Unlike the above listed genres that may include elements of the ‘real world’, eco-fiction is not the lazy author’s fiction. It requires research in order to reflect real earth ecology. You can learn about real earth ecology from reading eco-fiction (that is hopefully interesting and/or fun at the same time).
An example would be a story about a girl who climbs to the top of a rock that is the color of a rainbow and the rock dissolves under her feet transporting her into space versus a girl who climbs to the top of a granite outcrop and the sun is reflecting off the crystals of feldspar and quartz and she wonders if the gold flecks in the rock are gold (do you know what they are? They are not gold). After sitting on the granite outcrop for awhile, she spots a particular tree and decides she will hike to it. She doesn’t know why she likes it, she just does. She wants to know what kind of tree it is. The latter is eco-fiction. The prior is easily cooked up piffle. Anybody can do it and it’s very effective if what you want is a fantasy experience but it is not eco-fiction.
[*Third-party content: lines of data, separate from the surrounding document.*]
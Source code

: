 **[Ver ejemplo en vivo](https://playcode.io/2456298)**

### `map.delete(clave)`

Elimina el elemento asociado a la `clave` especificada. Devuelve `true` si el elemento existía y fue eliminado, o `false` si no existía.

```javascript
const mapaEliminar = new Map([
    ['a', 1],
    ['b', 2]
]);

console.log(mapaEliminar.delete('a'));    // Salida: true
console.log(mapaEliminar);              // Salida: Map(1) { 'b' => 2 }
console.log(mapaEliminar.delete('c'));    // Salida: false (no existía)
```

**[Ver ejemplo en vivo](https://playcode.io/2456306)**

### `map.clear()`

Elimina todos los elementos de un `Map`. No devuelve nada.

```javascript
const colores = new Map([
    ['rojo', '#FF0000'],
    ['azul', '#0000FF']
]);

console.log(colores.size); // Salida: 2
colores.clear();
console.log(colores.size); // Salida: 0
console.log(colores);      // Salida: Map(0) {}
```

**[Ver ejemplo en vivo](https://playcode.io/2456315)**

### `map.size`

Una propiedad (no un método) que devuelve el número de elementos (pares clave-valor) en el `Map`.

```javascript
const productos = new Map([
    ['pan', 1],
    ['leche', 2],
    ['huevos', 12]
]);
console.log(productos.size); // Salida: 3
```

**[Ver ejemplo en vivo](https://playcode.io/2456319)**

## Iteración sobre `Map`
How Do I Write Eco-fiction?
Start with a place you love, you go to for refuge, even if it’s just a rock in your backyard. What kind of rock is it? What are the plants, birds, bugs? What is the topography? How does the sun move across the sky? How can you take these real elements of the ecology and build a story from them that goes beyond the setting of the story, a story in which humans must revolve around the non-human, ecological elements that are the center of the plot?